- Data for processing:
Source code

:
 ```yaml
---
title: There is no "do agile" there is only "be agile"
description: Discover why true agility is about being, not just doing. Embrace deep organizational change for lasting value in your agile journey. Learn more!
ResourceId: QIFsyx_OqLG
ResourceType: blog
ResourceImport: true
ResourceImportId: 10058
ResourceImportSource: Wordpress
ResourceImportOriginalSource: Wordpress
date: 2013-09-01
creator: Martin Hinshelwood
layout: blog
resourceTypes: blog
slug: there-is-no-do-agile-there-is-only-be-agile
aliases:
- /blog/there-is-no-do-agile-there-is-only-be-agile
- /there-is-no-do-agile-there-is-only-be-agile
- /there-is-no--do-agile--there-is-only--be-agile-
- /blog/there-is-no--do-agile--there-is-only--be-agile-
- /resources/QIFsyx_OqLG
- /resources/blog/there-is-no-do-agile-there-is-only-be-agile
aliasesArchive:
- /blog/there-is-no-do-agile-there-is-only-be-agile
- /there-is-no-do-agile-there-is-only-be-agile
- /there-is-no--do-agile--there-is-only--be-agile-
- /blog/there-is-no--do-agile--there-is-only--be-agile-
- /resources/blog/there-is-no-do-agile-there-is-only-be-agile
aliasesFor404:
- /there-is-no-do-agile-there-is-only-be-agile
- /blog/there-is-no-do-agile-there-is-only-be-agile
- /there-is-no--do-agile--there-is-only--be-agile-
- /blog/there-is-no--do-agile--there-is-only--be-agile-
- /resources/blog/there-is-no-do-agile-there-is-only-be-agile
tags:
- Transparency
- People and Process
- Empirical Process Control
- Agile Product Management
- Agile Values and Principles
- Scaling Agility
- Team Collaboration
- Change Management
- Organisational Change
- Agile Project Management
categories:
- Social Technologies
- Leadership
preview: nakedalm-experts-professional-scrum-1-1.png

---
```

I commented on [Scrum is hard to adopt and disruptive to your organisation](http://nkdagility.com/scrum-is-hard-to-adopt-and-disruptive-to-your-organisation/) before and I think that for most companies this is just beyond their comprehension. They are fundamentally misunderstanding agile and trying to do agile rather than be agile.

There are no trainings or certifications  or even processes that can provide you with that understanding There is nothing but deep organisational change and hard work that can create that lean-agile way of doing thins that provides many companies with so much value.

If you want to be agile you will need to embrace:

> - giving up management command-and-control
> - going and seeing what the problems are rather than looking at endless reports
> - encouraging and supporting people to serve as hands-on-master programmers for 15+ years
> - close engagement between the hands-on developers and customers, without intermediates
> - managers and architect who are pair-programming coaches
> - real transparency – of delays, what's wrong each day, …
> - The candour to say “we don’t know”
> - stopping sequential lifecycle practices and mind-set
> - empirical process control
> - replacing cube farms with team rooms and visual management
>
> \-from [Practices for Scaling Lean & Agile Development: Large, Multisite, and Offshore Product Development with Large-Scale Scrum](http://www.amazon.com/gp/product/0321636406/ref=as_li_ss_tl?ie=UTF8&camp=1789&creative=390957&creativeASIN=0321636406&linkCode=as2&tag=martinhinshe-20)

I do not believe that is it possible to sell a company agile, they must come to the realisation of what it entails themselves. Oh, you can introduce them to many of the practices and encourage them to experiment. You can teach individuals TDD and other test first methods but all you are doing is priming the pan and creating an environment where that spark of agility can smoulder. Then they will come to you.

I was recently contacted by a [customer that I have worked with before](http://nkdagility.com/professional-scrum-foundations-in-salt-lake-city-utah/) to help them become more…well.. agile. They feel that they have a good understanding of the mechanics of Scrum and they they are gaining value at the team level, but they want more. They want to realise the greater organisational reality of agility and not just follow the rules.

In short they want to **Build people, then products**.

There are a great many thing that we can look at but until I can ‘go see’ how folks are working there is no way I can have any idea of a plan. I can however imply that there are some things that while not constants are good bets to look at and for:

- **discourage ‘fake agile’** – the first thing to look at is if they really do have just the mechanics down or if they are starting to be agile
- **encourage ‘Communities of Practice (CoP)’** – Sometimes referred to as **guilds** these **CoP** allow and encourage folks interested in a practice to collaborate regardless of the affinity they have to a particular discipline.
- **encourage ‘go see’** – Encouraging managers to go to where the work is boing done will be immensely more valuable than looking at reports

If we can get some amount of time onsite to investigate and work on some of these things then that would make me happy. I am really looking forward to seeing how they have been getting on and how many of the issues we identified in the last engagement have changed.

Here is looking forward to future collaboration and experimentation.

- Task objective: Transcribe the whole listing exactly.

- Exercise answer:
Source code

:
 ```yaml
---
title: There is no "do agile" there is only "be agile"
description: Discover why true agility is about being, not just doing. Embrace deep organizational change for lasting value in your agile journey. Learn more!
ResourceId: QIFsyx_OqLG
ResourceType: blog
ResourceImport: true
ResourceImportId: 10058
ResourceImportSource: Wordpress
ResourceImportOriginalSource: Wordpress
date: 2013-09-01
creator: Martin Hinshelwood
layout: blog
resourceTypes: blog
slug: there-is-no-do-agile-there-is-only-be-agile
aliases:
- /blog/there-is-no-do-agile-there-is-only-be-agile
- /there-is-no-do-agile-there-is-only-be-agile
- /there-is-no--do-agile--there-is-only--be-agile-
- /blog/there-is-no--do-agile--there-is-only--be-agile-
- /resources/QIFsyx_OqLG
- /resources/blog/there-is-no-do-agile-there-is-only-be-agile
aliasesArchive:
- /blog/there-is-no-do-agile-there-is-only-be-agile
- /there-is-no-do-agile-there-is-only-be-agile
- /there-is-no--do-agile--there-is-only--be-agile-
- /blog/there-is-no--do-agile--there-is-only--be-agile-
- /resources/blog/there-is-no-do-agile-there-is-only-be-agile
aliasesFor404:
- /there-is-no-do-agile-there-is-only-be-agile
- /blog/there-is-no-do-agile-there-is-only-be-agile
- /there-is-no--do-agile--there-is-only--be-agile-
- /blog/there-is-no--do-agile--there-is-only--be-agile-
- /resources/blog/there-is-no-do-agile-there-is-only-be-agile
tags:
- Transparency
- People and Process
- Empirical Process Control
- Agile Product Management
- Agile Values and Principles
- Scaling Agility
- Team Collaboration
- Change Management
- Organisational Change
- Agile Project Management
categories:
- Social Technologies
- Leadership
preview: nakedalm-experts-professional-scrum-1-1.png

---
```

I commented on [Scrum is hard to adopt and disruptive to your organisation](http://nkdagility.com/scrum-is-hard-to-adopt-and-disruptive-to-your-organisation/) before and I think that for most companies this is just beyond their comprehension. They are fundamentally misunderstanding agile and trying to do agile rather than be agile.

There are no trainings or certifications  or even processes that can provide you with that understanding There is nothing but deep organisational change and hard work that can create that lean-agile way of doing thins that provides many companies with so much value.

If you want to be agile you will need to embrace:

> - giving up management command-and-control
> - going and seeing what the problems are rather than looking at endless reports
> - encouraging and supporting people to serve as hands-on-master programmers for 15+ years
> - close engagement between the hands-on developers and customers, without intermediates
> - managers and architect who are pair-programming coaches
> - real transparency – of delays, what's wrong each day, …
> - The candour to say “we don’t know”
> - stopping sequential lifecycle practices and mind-set
> - empirical process control
> - replacing cube farms with team rooms and visual management
>
> \-from [Practices for Scaling Lean & Agile Development: Large, Multisite, and Offshore Product Development with Large-Scale Scrum](http://www.amazon.com/gp/product/0321636406/ref=as_li_ss_tl?ie=UTF8&camp=1789&creative=390957&creativeASIN=0321636406&linkCode=as2&tag=martinhinshe-20)

I do not believe that is it possible to sell a company agile, they must come to the realisation of what it entails themselves. Oh, you can introduce them to many of the practices and encourage them to experiment. You can teach individuals TDD and other test first methods but all you are doing is priming the pan and creating an environment where that spark of agility can smoulder. Then they will come to you.

I was recently contacted by a [customer that I have worked with before](http://nkdagility.com/professional-scrum-foundations-in-salt-lake-city-utah/) to help them become more…well.. agile. They feel that they have a good understanding of the mechanics of Scrum and they they are gaining value at the team level, but they want more. They want to realise the greater organisational reality of agility and not just follow the rules.

In short they want to **Build people, then products**.

There are a great many thing that we can look at but until I can ‘go see’ how folks are working there is no way I can have any idea of a plan. I can however imply that there are some things that while not constants are good bets to look at and for:

- **discourage ‘fake agile’** – the first thing to look at is if they really do have just the mechanics down or if they are starting to be agile
- **encourage ‘Communities of Practice (CoP)’** – Sometimes referred to as **guilds** these **CoP** allow and encourage folks interested in a practice to collaborate regardless of the affinity they have to a particular discipline.
- **encourage ‘go see’** – Encouraging managers to go to where the work is boing done will be immensely more valuable than looking at reports

If we can get some amount of time onsite to investigate and work on some of these things then that would make me happy. I am really looking forward to seeing how they have been getting on and how many of the issues we identified in the last engagement have changed.

Here is looking forward to future collaboration and experimentation.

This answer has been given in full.